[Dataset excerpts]
--
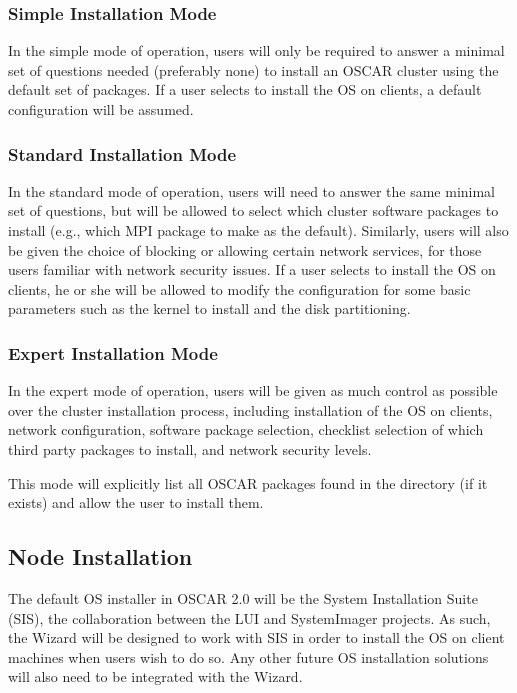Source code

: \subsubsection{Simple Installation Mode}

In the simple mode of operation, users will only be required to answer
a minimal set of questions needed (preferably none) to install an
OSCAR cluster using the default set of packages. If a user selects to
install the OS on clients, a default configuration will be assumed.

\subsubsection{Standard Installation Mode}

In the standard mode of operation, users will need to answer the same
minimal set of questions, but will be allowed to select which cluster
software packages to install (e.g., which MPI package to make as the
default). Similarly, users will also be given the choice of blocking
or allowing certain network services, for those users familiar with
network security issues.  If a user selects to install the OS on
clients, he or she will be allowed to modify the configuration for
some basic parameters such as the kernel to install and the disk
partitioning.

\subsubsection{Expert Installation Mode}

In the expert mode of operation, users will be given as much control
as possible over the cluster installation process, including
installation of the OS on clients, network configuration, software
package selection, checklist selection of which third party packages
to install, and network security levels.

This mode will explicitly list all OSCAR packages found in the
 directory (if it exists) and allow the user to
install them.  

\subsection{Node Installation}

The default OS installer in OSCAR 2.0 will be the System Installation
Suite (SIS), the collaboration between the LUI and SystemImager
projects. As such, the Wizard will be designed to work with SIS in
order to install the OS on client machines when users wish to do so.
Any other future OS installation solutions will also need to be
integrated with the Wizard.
--
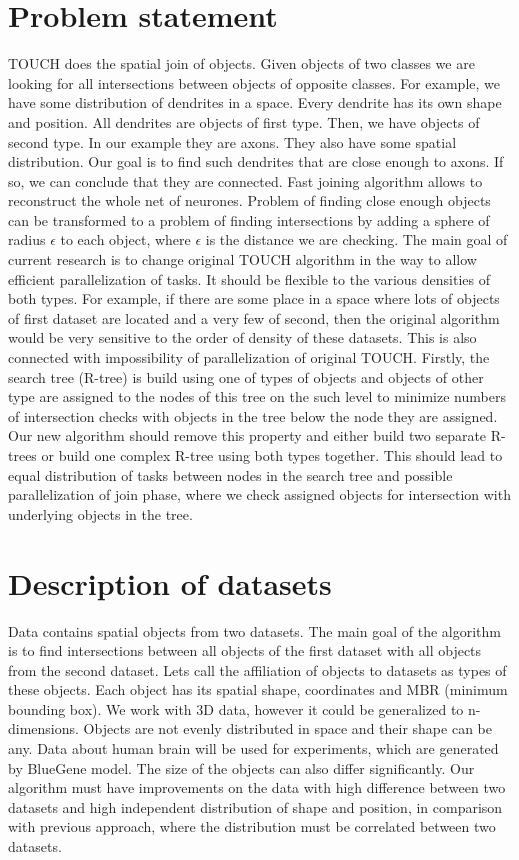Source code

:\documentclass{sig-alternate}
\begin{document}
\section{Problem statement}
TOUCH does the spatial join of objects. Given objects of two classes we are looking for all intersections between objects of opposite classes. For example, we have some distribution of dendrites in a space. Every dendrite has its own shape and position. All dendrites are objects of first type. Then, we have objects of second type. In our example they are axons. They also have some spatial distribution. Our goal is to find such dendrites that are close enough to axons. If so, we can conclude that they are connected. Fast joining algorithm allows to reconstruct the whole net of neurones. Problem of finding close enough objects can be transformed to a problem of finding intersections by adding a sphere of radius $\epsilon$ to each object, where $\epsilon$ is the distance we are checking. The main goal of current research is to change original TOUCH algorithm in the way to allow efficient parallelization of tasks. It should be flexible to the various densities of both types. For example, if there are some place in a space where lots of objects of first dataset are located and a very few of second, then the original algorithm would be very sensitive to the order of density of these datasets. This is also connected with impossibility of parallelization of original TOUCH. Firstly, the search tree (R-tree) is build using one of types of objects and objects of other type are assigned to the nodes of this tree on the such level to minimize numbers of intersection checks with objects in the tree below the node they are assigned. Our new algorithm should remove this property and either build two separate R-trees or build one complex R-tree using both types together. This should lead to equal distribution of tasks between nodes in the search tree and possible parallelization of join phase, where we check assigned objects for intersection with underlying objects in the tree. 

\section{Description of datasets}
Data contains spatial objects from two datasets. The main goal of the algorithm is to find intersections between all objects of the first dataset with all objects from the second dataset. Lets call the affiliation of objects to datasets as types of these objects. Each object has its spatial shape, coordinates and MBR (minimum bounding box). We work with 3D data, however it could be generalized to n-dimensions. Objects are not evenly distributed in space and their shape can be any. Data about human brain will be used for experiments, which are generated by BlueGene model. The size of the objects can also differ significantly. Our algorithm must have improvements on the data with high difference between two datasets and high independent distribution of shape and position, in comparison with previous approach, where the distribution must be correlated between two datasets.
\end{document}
--
**EXERCISE OBJECTIVE:** Send back an exact copy of only the lines from the line with "to install, and network security levels." up to and including the line with "projects. As such, the" in the data above.

**SOLUTION TO THE EXERCISE:**
to install, and network security levels.

This mode will explicitly list all OSCAR packages found in the
 directory (if it exists) and allow the user to
install them.  

\subsection{Node Installation}

The default OS installer in OSCAR 2.0 will be the System Installation
Suite (SIS), the collaboration between the LUI and SystemImager
projects. As such, the Wizard will be designed to work with SIS in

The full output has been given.